Do lado da minha avó paterna, foi o mesmo desinteresse: tinha herdado terrenos e casas. Desfez-se de tudo. Conheci apenas uma propriedade contígua a uma que tinha sido sua: era a casa de uma sua sobrinha, uma casa grande, um terreno imenso com alfarrobeiras, figueiras, amendoeiras, uma ribeira, animais. Eu gostava daquilo. Muito sol, muita liberdade. Campo, campo. O meu pai ficava doido com o que a mãe fazia, vendendo tudo por tuta e meia, grande parte das coisas a essa sobrinha de quem ela gostava muito. O meu pai achava a prima uma oportunista e a minha avó não gostava que ele falasse assim da prima. Essa prima tinha nome francês. Tinha nascido em França. Não sei que voltas deram os meus antepessados. Como o meu pai e o meu tio não queriam saber de contratar pessoal para apanhar e secar as alfarrobas, os figos ou para fazer azeite, a minha avó, sem os consultar, achava que não valia apena ter tudo aquilo. Com os terrenos a valorizarem-se exponencialmente, ela não queria saber disso.

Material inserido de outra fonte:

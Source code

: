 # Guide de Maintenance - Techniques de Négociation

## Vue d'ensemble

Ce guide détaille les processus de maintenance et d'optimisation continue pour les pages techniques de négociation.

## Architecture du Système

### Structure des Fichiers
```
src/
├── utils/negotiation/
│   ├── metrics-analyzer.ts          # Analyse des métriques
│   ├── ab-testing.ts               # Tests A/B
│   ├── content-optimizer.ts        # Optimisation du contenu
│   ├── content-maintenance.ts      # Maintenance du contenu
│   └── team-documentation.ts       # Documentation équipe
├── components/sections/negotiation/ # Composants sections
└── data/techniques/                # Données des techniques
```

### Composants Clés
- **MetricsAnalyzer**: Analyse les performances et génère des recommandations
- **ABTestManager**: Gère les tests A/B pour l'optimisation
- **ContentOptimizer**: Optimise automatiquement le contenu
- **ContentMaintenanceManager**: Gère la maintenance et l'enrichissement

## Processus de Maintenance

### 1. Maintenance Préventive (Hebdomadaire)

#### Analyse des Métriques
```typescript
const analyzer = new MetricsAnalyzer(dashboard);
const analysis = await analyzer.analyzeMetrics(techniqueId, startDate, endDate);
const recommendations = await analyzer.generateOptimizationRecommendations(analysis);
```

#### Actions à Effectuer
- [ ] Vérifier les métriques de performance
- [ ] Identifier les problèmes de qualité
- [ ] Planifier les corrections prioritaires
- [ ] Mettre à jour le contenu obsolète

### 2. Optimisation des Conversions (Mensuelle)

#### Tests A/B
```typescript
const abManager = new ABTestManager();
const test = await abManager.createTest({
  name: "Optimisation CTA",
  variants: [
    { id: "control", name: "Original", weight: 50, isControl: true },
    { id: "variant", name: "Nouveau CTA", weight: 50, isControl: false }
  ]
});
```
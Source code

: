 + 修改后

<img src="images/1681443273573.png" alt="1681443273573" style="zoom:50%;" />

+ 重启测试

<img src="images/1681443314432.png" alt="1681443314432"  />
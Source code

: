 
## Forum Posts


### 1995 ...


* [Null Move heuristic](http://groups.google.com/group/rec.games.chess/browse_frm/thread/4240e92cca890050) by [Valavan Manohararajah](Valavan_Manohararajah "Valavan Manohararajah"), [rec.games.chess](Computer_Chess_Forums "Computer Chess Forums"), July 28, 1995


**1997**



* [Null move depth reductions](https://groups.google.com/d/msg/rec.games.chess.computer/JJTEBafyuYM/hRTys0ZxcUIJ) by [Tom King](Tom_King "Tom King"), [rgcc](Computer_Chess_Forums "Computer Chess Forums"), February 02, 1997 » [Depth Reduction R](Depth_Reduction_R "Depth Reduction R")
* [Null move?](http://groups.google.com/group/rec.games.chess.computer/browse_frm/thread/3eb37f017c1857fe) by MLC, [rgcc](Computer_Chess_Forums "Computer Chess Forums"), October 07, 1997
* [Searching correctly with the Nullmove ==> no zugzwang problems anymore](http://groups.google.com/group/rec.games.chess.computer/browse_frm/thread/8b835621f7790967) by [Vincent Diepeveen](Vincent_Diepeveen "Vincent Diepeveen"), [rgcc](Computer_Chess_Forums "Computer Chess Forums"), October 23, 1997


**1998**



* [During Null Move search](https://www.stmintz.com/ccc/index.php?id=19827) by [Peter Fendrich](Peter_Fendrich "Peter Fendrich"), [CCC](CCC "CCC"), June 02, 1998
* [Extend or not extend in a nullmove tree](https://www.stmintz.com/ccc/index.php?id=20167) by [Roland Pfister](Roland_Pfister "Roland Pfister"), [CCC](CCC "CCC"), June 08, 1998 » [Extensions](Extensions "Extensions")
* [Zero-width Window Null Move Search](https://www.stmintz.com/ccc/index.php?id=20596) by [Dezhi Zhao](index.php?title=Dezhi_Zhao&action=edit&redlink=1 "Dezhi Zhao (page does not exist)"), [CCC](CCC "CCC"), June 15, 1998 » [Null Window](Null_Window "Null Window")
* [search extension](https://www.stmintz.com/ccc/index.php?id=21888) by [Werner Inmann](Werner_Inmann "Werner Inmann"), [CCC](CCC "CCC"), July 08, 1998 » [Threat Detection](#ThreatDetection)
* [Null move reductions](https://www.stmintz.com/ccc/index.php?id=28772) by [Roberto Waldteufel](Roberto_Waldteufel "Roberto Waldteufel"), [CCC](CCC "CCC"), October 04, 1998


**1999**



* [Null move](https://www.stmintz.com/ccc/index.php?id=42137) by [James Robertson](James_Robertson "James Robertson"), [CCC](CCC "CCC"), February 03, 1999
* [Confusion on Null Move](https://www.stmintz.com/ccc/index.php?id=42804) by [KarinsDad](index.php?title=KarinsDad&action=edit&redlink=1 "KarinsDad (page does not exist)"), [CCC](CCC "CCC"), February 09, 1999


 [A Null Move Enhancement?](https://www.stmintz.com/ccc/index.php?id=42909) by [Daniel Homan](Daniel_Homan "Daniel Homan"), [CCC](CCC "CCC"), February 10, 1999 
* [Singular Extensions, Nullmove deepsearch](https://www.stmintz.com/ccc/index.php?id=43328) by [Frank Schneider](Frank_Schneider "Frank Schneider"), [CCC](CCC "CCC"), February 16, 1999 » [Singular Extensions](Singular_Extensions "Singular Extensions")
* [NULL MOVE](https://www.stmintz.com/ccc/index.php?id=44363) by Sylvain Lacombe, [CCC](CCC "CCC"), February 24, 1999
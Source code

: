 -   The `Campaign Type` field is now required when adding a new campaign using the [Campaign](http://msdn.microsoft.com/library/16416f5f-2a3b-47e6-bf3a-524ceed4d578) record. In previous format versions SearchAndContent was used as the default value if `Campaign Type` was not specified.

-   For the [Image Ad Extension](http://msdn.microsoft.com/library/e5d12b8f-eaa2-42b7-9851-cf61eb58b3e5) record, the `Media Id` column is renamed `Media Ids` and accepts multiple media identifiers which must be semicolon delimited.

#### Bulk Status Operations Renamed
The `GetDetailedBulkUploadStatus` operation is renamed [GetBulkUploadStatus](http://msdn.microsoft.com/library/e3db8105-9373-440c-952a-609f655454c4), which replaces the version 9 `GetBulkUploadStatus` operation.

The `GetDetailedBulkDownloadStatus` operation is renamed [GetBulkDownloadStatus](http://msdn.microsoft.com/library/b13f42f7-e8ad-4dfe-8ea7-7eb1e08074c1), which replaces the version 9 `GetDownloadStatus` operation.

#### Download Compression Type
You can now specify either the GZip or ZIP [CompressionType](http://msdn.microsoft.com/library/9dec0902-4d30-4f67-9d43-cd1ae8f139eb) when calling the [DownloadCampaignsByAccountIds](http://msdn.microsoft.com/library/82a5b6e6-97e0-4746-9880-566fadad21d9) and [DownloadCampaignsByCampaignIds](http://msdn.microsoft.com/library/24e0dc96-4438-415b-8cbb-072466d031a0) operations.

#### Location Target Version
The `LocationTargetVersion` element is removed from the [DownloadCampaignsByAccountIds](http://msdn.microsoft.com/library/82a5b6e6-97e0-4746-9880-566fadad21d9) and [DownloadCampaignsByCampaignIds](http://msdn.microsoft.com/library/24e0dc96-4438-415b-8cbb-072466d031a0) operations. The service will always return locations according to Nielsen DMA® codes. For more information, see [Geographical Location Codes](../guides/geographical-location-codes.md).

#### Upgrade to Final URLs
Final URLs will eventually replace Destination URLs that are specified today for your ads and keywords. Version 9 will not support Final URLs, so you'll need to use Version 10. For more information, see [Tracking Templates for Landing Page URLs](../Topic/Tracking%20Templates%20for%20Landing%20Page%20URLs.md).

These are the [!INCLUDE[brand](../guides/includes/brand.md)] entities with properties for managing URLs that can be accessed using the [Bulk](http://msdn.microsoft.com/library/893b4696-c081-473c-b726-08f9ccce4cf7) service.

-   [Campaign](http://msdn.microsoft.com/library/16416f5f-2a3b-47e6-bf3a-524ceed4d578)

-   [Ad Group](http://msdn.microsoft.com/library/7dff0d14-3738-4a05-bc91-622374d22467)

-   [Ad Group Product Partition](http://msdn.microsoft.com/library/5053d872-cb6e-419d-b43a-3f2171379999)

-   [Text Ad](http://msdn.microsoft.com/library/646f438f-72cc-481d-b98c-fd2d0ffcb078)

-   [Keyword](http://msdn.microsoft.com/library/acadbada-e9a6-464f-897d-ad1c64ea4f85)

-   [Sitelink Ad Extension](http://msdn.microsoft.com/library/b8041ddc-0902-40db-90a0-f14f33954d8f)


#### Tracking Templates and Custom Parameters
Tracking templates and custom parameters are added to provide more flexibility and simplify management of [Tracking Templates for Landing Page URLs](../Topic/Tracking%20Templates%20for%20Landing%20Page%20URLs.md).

No entanto, curiosamente, os meus avós maternos guardaram até ao fim da sua vida muitos hábitos da sua infância e adolescência algarvia. E falavam nesses tempos, uma ancestralidade que lhes ficou colada à pele.
Gostava de fazer cestos. Já o contei. Sei que me repito mas gosto de recordar esses gestos vagarosos em tardes que me pareciam eternas. Apanhava folhas que punha a secar e, depois, sentado num banco baixo, punha-se a entrançar aquelas folhas resistentes: baracinha. Penso tantas vezes: porque não consegui conservar nenhum desses cestos se gostava tanto deles? Ali ele punha a fruta ou os ovos que a minha avó ia buscar à capoeira. O meu pai não ligava nada àquilo, acho que nem olhava. A minha mãe também achava que aquelas cestinhas tinham algumas imperfeições. Eu não, eu adorava.
E, nesta mansidão, o tempo vai passando e eu aqui preguiçando.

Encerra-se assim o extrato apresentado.